Old 26-10-2011, 17:31   #68
Av.Mehmet Saim Dikici

 
Varsayılan

Alıntı:
Yazan Av.Nevra Öksüz
6100 S.K m.150: "(1) Usulüne uygun şekilde davet edilmiş olan taraflar, duruşmaya gelmedikleri veya gelip de davayı takip etmeyeceklerini bildirdikleri takdirde dosyanın işlemden kaldırılmasına karar verilir.

(2) Usulüne uygun şekilde davet edilmiş olan taraflardan biri duruşmaya gelir, diğeri gelmezse, gelen tarafın talebi üzerine, yargılamaya gelmeyen tarafın yokluğunda devam edilir veya dosya işlemden kaldırılır. Geçerli bir özrü olmaksızın duruşmaya gelmeyen taraf, yokluğunda yapılan işlemlere itiraz edemez.

(3) Duruşma gününün belli edilmesi için tarafların başvurması gereken hâllerde gün tespit ettirilmemişse, son işlem tarihinden başlayarak bir ay geçmekle dosya işlemden kaldırılır.

(4) Dosyası işlemden kaldırılmış olan dava, işlemden kaldırıldığı tarihten başlayarak üç ay içinde taraflardan birinin dilekçe ile başvurusu üzerine yenilenebilir. Yenileme dilekçesi, duruşma gün, saat ve yeri ile birlikte taraflara tebliğ edilir. Dosyanın işlemden kaldırıldığı tarihten başlayarak bir ay geçtikten sonra yenileme talebinde bulunulursa, yeniden harç alınır, bu harç yenileyen tarafça ödenir ve karşı tarafa yüklenemez. Bu şekilde harç verilerek yenilenen dava, eski davanın devamı sayılır.

(5) İşlemden kaldırıldığı tarihten başlayarak üç ay içinde yenilenmeyen davalar, sürenin dolduğu gün itibarıyla açılmamış sayılır ve mahkemece kendiliğinden karar verilerek kayıt kapatılır.

(6) İşlemden kaldırılmasına karar verilmiş ve sonradan yenilenmiş olan dava, ilk yenilenmeden sonra bir defadan fazla takipsiz bırakılamaz. Aksi hâlde dava açılmamış sayılır.

(7) Hangi sebeple olursa olsun açılmamış sayılan davadaki talep dahi vaki olmamış sayılır."

150. madde gerekçesinden: "Bu madde ile kabul edilen hükümler, 1086 sayılı Kanunun 409 uncu maddesinin karşılığıdır.
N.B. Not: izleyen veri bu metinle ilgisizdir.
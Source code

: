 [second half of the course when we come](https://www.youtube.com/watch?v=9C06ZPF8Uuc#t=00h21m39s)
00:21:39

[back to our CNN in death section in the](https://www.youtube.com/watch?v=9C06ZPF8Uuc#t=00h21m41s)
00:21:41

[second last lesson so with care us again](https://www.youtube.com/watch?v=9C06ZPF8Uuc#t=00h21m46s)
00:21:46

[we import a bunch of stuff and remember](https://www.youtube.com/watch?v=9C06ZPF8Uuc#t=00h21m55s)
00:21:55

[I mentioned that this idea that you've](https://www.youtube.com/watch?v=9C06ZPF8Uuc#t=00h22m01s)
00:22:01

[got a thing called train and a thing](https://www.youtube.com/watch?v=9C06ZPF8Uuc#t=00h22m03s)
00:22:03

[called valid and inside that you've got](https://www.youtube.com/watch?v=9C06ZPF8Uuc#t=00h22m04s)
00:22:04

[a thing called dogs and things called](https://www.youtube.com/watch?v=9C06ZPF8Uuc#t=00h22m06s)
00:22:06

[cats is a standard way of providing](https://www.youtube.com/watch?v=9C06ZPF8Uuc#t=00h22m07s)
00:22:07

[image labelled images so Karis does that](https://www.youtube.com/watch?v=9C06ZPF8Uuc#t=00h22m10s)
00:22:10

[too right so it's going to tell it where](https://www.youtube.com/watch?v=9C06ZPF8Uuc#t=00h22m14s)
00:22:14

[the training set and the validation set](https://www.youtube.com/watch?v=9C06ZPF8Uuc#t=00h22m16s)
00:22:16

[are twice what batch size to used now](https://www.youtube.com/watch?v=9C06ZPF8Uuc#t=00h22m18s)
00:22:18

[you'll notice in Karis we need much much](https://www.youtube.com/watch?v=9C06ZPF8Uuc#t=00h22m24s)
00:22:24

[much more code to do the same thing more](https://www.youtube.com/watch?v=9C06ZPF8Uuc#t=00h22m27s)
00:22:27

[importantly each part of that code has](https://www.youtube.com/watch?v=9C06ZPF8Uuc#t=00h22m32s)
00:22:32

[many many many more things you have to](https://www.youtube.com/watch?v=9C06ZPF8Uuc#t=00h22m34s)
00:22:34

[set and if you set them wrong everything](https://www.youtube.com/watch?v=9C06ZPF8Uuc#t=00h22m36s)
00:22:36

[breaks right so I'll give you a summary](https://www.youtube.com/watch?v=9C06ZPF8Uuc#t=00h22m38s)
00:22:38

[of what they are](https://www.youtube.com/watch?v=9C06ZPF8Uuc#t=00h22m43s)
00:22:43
Hükümlerde bir değişiklik olmamakla beraber, birinci fıkrada bu hükümlerin uygulanabilmesi için her şeyden önce tarafların usulüne uygun davet edilmiş olmaları gerektiğine işaret edilmiştir.

Takip edilmeyen dava dosyasının işlemden kaldırılmasından sonra yenilenme imkânı bulunduğu, bu işlemin yenileninceye kadar geçerli olduğu gözetilerek, fıkra metnine, 1086 sayılı Kanunun birinci fıkrasında yer alan, “yenileninceye kadar” ibaresi alınmamıştır.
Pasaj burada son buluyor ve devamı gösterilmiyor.